I am currently working on an iOS game in my “free time” (haha, I don’t really have any), mostly to learn what it takes to make a mobile game. My day job is making PC games but I feel it’s my duty as a developer to stay informed of the current trends, and mobile games are surely the trend right now.
My goal was to learn the ins and out of the iOS platform, and what sort of unseen challenges mobile development can bring. In my experience I have discovered developing certain types of games, or developing certain platforms, can have large unseen challenges which must be taken into account when designing or managing a project. While I certainly learned many things about iOS development, I also have learned a very important design & development lesson. A lesson I am hoping I don’t forget about when I start my next project.
That lesson is this, when you first start on your game, you are at your weakest. You don’t have the hang of the development pipeline quite yet, maybe your art style or technique is 100% refined or maybe you don’t have a full roadmap for the game. However, when developing a game, you often start at the beginning. You start at level 1, and then develop to the end. This means your later game content will be of greater quality than your early game content.

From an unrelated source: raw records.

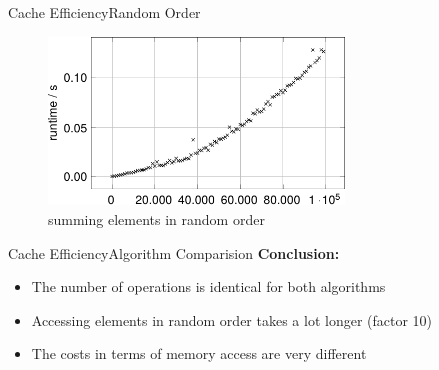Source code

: %
%  
%
%
%  


\begin{frame}{Cache Efficiency}{Random Order}
  \begin{figure}
    \begin{center}
      \includegraphics[width=0.7\textwidth]{Images/Caching/sumrandom-plot.pdf}
    \end{center}
    \caption{summing elements in random order}
    \label{fig:caching:sum_random_order}
  \end{figure}
\end{frame}


\begin{frame}{Cache Efficiency}{Algorithm Comparision}
  \textbf{Conclusion:}
  \begin{itemize}
    \item<2->
      The number of operations is identical for both algorithms
    \item<3->
      Accessing elements in random order takes a lot longer (factor 10)
    \item<3->
      The costs in terms of memory access are very different
  \end{itemize}
\end{frame}

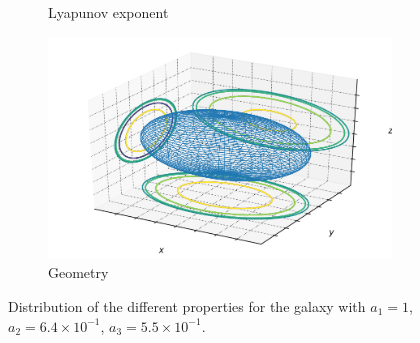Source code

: \begin{figure}[h]
\begin{subfigure}[t]{0.4\textwidth}
        \caption{Lyapunov exponent}
    \end{subfigure}
    \begin{subfigure}[t]{0.4\textwidth}
        \includegraphics[width=\textwidth]{"../Files/Week 13/images/2_ellipsoid"}
        \caption{Geometry}
    \end{subfigure}
    \caption{Distribution of the different properties for the galaxy with $a_1 = 1$, $a_2 = 6.4\times10^{-1}$, $a_3 = 5.5\times10^{-1}$.}
    \label{fig: g15}
\end{figure}


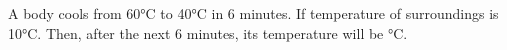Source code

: \item A body cools from 60°C to 40°C in 6 minutes. If temperature of surroundings is 10°C. Then, after the next 6 minutes, its temperature will be \underline{\hspace{2.5cm}}°C.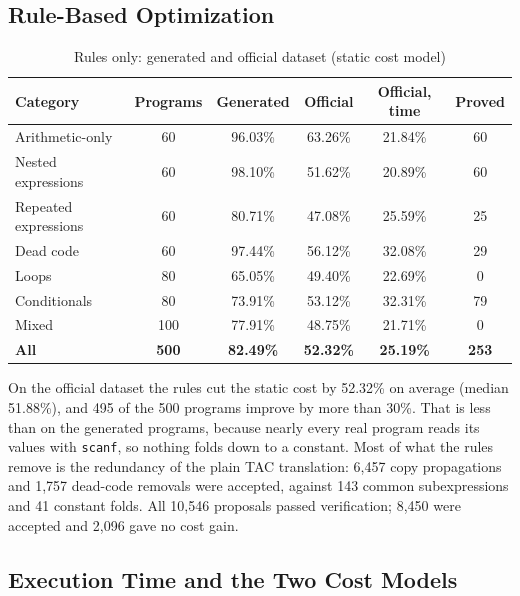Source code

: \documentclass[12pt,a4paper]{report}
\begin{document}
\subsection{Rule-Based Optimization}

\begin{table}[H]
\centering
\caption{Rules only: generated and official dataset (static cost model)}
\label{tab:realrules}
\small
\begin{tabular}{|l|c|c|c|c|c|}
\hline
\textbf{Category} & \textbf{Programs} & \textbf{Generated} & \textbf{Official} & \textbf{Official, time} & \textbf{Proved} \\
\hline
Arithmetic-only & 60 & 96.03\% & 63.26\% & 21.84\% & 60 \\
\hline
Nested expressions & 60 & 98.10\% & 51.62\% & 20.89\% & 60 \\
\hline
Repeated expressions & 60 & 80.71\% & 47.08\% & 25.59\% & 25 \\
\hline
Dead code & 60 & 97.44\% & 56.12\% & 32.08\% & 29 \\
\hline
Loops & 80 & 65.05\% & 49.40\% & 22.69\% & 0 \\
\hline
Conditionals & 80 & 73.91\% & 53.12\% & 32.31\% & 79 \\
\hline
Mixed & 100 & 77.91\% & 48.75\% & 21.71\% & 0 \\
\hline
\textbf{All} & \textbf{500} & \textbf{82.49\%} & \textbf{52.32\%} & \textbf{25.19\%} & \textbf{253} \\
\hline
\end{tabular}
\end{table}

On the official dataset the rules cut the static cost by 52.32\% on average (median 51.88\%), and 495 of the 500 programs improve by more than 30\%. That is less than on the generated programs, because nearly every real program reads its values with \texttt{scanf}, so nothing folds down to a constant. Most of what the rules remove is the redundancy of the plain TAC translation: 6,457 copy propagations and 1,757 dead-code removals were accepted, against 143 common subexpressions and 41 constant folds. All 10,546 proposals passed verification; 8,450 were accepted and 2,096 gave no cost gain.

\subsection{Execution Time and the Two Cost Models}
\end{document}
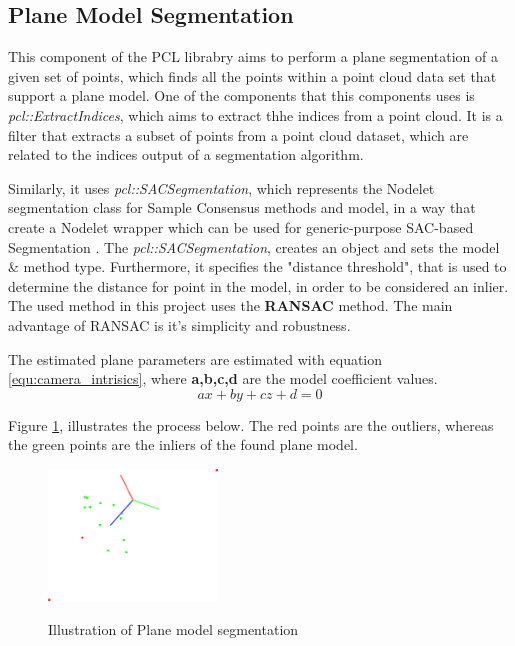 \documentclass[12pt]{report}
\begin{document}
\subsection{Plane Model Segmentation}
This component of the PCL librabry aims to perform a plane segmentation of a given set of points, which finds all the points within a point cloud data set that support a plane model.
One of the components that this components uses is \textit{pcl::ExtractIndices}, which aims to extract thhe indices from a point cloud.
It is a filter that extracts a subset of points from a point cloud dataset, which are related to the indices output of a segmentation algorithm.

Similarly, it uses \textit{pcl::SACSegmentation}, which represents the Nodelet segmentation class for Sample Consensus methods and model, in a way that create a Nodelet wrapper which can be used
for generic-purpose SAC-based Segmentation .
The \textit{pcl::SACSegmentation}, creates an object and sets the model \& method type. Furthermore, it specifies the "distance threshold", that is used to determine the distance for point in the model, in order to be considered an inlier.
The used method in this project uses the \textbf{RANSAC} method. The main advantage of RANSAC is it's simplicity and robustness. 

The estimated plane parameters are estimated with equation \ref{equ:camera_intrisics}, where \textbf{a,b,c,d} are the model coefficient values.
\begin{equation}
  ax + by + cz + d = 0
\end{equation}
\label{equ:plane_param}

Figure \ref{fig:plane_seg}, illustrates the process below. The red points are the outliers, whereas the green points are the inliers of the found plane model.

\begin{figure}[H]%
  \centering
  \includegraphics[width=0.4\textwidth]{planar_segmentation_2.png}
 \caption{Illustration of Plane model segmentation}\cite[]{SHCHUROVA201576}
 \label{fig:plane_seg} 
\end{figure}
\end{document}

The problem is,of course, more people interact with your early game content than your late game content. If you early game content isn’t the best it can be, players won’t ever make it to your late game content!
In my current project I have definitely fallen into this trap. My first boss fight is pretty terrible. It’s confusing and doesn’t build properly on the skills players have built up to that point. The other boss fights are pretty nice! Especially the last boss but who is ever going to get there when the first real payoff moment for players is so weak?
So my new rule is – do your first boss last. This is when you will be at your best and you can give your best to players.